| Work item |
Whenever a line in the material below contains "linear", copy that line.

Extracted information Start Marker

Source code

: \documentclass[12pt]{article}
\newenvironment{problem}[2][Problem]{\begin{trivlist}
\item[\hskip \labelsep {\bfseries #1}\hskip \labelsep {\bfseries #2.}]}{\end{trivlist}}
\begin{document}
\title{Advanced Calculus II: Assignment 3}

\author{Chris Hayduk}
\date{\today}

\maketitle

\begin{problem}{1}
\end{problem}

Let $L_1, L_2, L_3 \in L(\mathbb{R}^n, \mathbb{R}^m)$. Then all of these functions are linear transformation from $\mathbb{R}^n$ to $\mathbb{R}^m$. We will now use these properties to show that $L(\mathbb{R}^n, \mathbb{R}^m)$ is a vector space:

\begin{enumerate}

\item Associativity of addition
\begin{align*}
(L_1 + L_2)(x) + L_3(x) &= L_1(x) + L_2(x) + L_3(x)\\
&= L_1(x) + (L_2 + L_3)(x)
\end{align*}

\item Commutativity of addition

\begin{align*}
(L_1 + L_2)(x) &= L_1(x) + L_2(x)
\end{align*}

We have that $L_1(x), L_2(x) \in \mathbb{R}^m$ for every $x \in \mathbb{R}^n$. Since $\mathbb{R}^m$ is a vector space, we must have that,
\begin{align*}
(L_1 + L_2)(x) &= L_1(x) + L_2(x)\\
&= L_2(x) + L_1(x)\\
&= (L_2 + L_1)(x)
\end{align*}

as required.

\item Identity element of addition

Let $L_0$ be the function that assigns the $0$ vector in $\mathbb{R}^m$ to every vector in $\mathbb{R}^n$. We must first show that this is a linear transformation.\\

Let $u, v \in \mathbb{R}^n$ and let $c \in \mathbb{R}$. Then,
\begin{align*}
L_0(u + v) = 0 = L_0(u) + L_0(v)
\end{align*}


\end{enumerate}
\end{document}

Extracted information End Marker

| Response to the task |
Let $L_1, L_2, L_3 \in L(\mathbb{R}^n, \mathbb{R}^m)$. Then all of these functions are linear transformation from $\mathbb{R}^n$ to $\mathbb{R}^m$. We will now use these properties to show that $L(\mathbb{R}^n, \mathbb{R}^m)$ is a vector space:
Let $L_0$ be the function that assigns the $0$ vector in $\mathbb{R}^m$ to every vector in $\mathbb{R}^n$. We must first show that this is a linear transformation.\\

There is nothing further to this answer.